═════ RECORDS PROVIDED
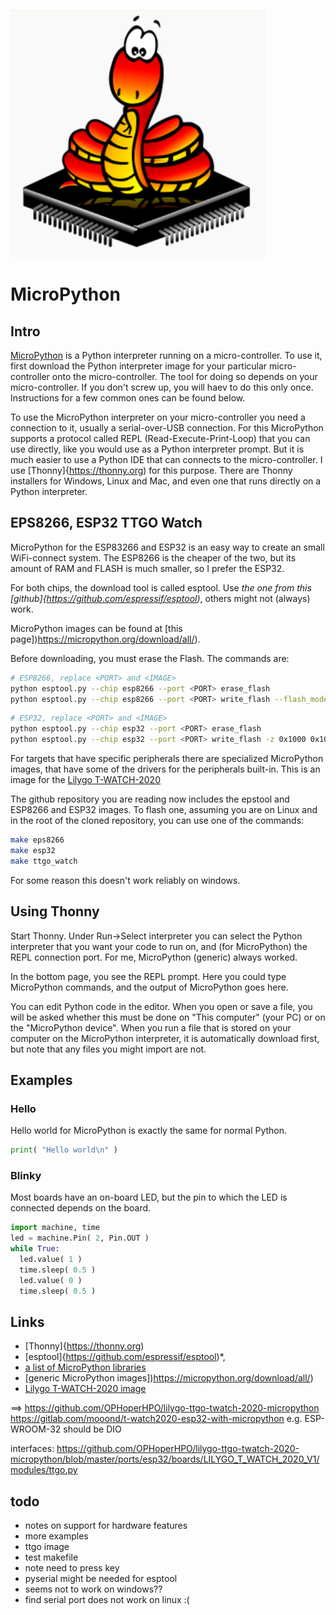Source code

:![](images/micro-python.png)

# MicroPython

## Intro

[MicroPython]() is a Python interpreter running on a micro-controller.
To use it, first download the Python interpreter image for
your particular micro-controller onto the micro-controller.
The tool for doing so depends on your micro-controller.
If you don't screw up, you will haev to do this only once.
Instructions for a few common ones can be found below.

To use the MicroPython interpreter on your micro-controller
you need a connection to it, usually a serial-over-USB connection.
For this MicroPython supports a protocol called REPL 
(Read-Execute-Print-Loop) that you can use directly, 
like you would use as a Python interpreter prompt.
But it is much easier to use a Python IDE that can connects
to the micro-controller.
I use
[Thonny]{https://thonny.org)
for this purpose.
There are Thonny installers for Windows, Linux and Mac,
and even one that runs directly on a Python interpreter.

## EPS8266, ESP32 TTGO Watch

MicroPython for the ESP83266 and ESP32 is an easy way to
create an small WiFi-connect system.
The ESP8266 is the cheaper of the two, 
but its amount of RAM and FLASH is much smaller,
so I prefer the ESP32.

For both chips, the download tool is called esptool.
Use *the one from this 
[github]{https://github.com/espressif/esptool)*,
others might not (always) work.

MicroPython images can be found at
[this page])https://micropython.org/download/all/).

Before downloading, you must erase the Flash. 
The commands are:

```bash
# ESP8266, replace <PORT> and <IMAGE>
python esptool.py --chip esp8266 --port <PORT> erase_flash
python esptool.py --chip esp8266 --port <PORT> write_flash --flash_mode dio --flash_size detect 0x0 <IMAGE>
```

```bash
# ESP32, replace <PORT> and <IMAGE>
python esptool.py --chip esp32 --port <PORT> erase_flash
python esptool.py --chip esp32 --port <PORT> write_flash -z 0x1000 0x1000 <IMAGE>
```

For targets that have specific peripherals there are specialized
MicroPython images, that have some of the drivers for the
peripherals built-in. 
This is an image for the 
[Lilygo T-WATCH-2020](gitlab.com/mooond/t-watch2020-esp32-with-micropython)

The github repository you are reading now includes the
epstool and ESP8266 and ESP32 images.
To flash one, assuming you are on Linux and in the root of
the cloned repository, you can use one of the commands:

```bash
make eps8266
make esp32
make ttgo_watch
```

For some reason this doesn't work reliably on windows.

## Using Thonny

Start Thonny.
Under Run->Select interpreter you can select the Python
interpreter that you want your code to run on, and
(for MicroPython) the REPL connection port.
For me, MicroPython (generic) always worked.

In the bottom page, you see the REPL prompt. 
Here you could type MicroPython commands, 
and the output of MicroPython goes here.

You can edit Python code in the editor.
When you open or save a file, you will be asked whether
this must be done on "This computer" (your PC) or on the
"MicroPython device".
When you run a file that is stored on your computer
on the MicroPython interpreter, it is automatically download
first, but note that any files you might import are not.

## Examples

### Hello

Hello world for MicroPython is exactly the same for normal Python.

```Python
print( "Hello world\n" )
```

### Blinky

Most boards have an on-board LED, but the pin to which the LED is 
connected depends on the board.

```Python
import machine, time
led = machine.Pin( 2, Pin.OUT )
while True:
  led.value( 1 )
  time.sleep( 0.5 )
  led.value( 0 )
  time.sleep( 0.5 )
```

### 

## Links
- [Thonny]{https://thonny.org)
- [esptool]{https://github.com/espressif/esptool)*,
- [a list of MicroPython libraries](https://awesome-micropython.com)
- [generic MicroPython images])https://micropython.org/download/all/)
- [Lilygo T-WATCH-2020 image](gitlab.com/mooond/t-watch2020-esp32-with-micropython)

==> https://github.com/OPHoperHPO/lilygo-ttgo-twatch-2020-micropython
https://gitlab.com/mooond/t-watch2020-esp32-with-micropython
e.g. ESP-WROOM-32 should be DIO

interfaces:
https://github.com/OPHoperHPO/lilygo-ttgo-twatch-2020-micropython/blob/master/ports/esp32/boards/LILYGO_T_WATCH_2020_V1/modules/ttgo.py

## todo
- notes on support for hardware features
- more examples
- ttgo image
- test makefile
- note need to press key
- pyserial might be needed for esptool
- seems not to work on windows??
- find serial port does not work on linux :(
══════════
## [WHAT THE TASK REQUIRES]
Each line that has the word "images" counts once. How many such lines are in the data? Give the number alone.

## [OUTPUT BELOW]
5